Content starts
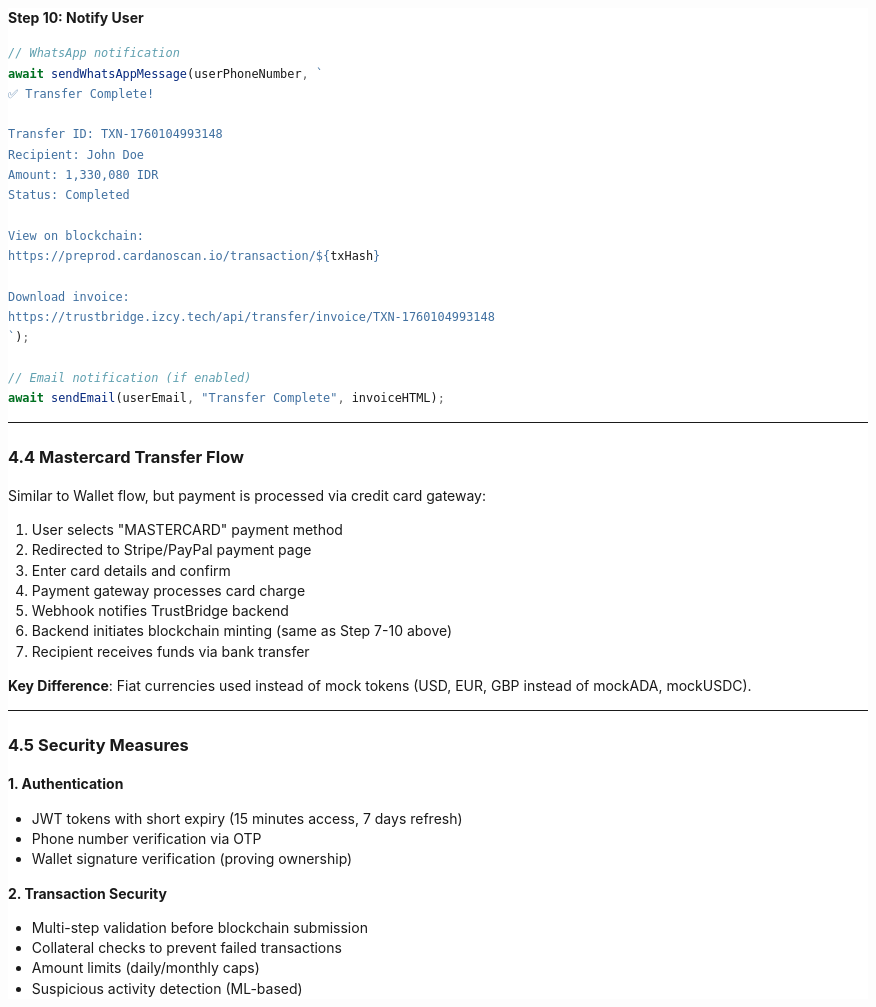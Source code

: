 **Step 10: Notify User**
```javascript
// WhatsApp notification
await sendWhatsAppMessage(userPhoneNumber, `
✅ Transfer Complete!

Transfer ID: TXN-1760104993148
Recipient: John Doe
Amount: 1,330,080 IDR
Status: Completed

View on blockchain:
https://preprod.cardanoscan.io/transaction/${txHash}

Download invoice:
https://trustbridge.izcy.tech/api/transfer/invoice/TXN-1760104993148
`);

// Email notification (if enabled)
await sendEmail(userEmail, "Transfer Complete", invoiceHTML);
```

---

### 4.4 Mastercard Transfer Flow

Similar to Wallet flow, but payment is processed via credit card gateway:

1. User selects "MASTERCARD" payment method
2. Redirected to Stripe/PayPal payment page
3. Enter card details and confirm
4. Payment gateway processes card charge
5. Webhook notifies TrustBridge backend
6. Backend initiates blockchain minting (same as Step 7-10 above)
7. Recipient receives funds via bank transfer

**Key Difference**: Fiat currencies used instead of mock tokens (USD, EUR, GBP instead of mockADA, mockUSDC).

---

### 4.5 Security Measures

**1. Authentication**
- JWT tokens with short expiry (15 minutes access, 7 days refresh)
- Phone number verification via OTP
- Wallet signature verification (proving ownership)

**2. Transaction Security**
- Multi-step validation before blockchain submission
- Collateral checks to prevent failed transactions
- Amount limits (daily/monthly caps)
- Suspicious activity detection (ML-based)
Content ends
▸ **What needs to be done**
Exactly as written, return every line of the listing, but not the pictures.

▸ **Response for this exercise**
Source code

: **Step 10: Notify User**
```javascript
// WhatsApp notification
await sendWhatsAppMessage(userPhoneNumber, `
✅ Transfer Complete!

Transfer ID: TXN-1760104993148
Recipient: John Doe
Amount: 1,330,080 IDR
Status: Completed

View on blockchain:
https://preprod.cardanoscan.io/transaction/${txHash}

Download invoice:
https://trustbridge.izcy.tech/api/transfer/invoice/TXN-1760104993148
`);

// Email notification (if enabled)
await sendEmail(userEmail, "Transfer Complete", invoiceHTML);
```

---

### 4.4 Mastercard Transfer Flow

Similar to Wallet flow, but payment is processed via credit card gateway:

1. User selects "MASTERCARD" payment method
2. Redirected to Stripe/PayPal payment page
3. Enter card details and confirm
4. Payment gateway processes card charge
5. Webhook notifies TrustBridge backend
6. Backend initiates blockchain minting (same as Step 7-10 above)
7. Recipient receives funds via bank transfer

**Key Difference**: Fiat currencies used instead of mock tokens (USD, EUR, GBP instead of mockADA, mockUSDC).

---

### 4.5 Security Measures

**1. Authentication**
- JWT tokens with short expiry (15 minutes access, 7 days refresh)
- Phone number verification via OTP
- Wallet signature verification (proving ownership)

**2. Transaction Security**
- Multi-step validation before blockchain submission
- Collateral checks to prevent failed transactions
- Amount limits (daily/monthly caps)
- Suspicious activity detection (ML-based)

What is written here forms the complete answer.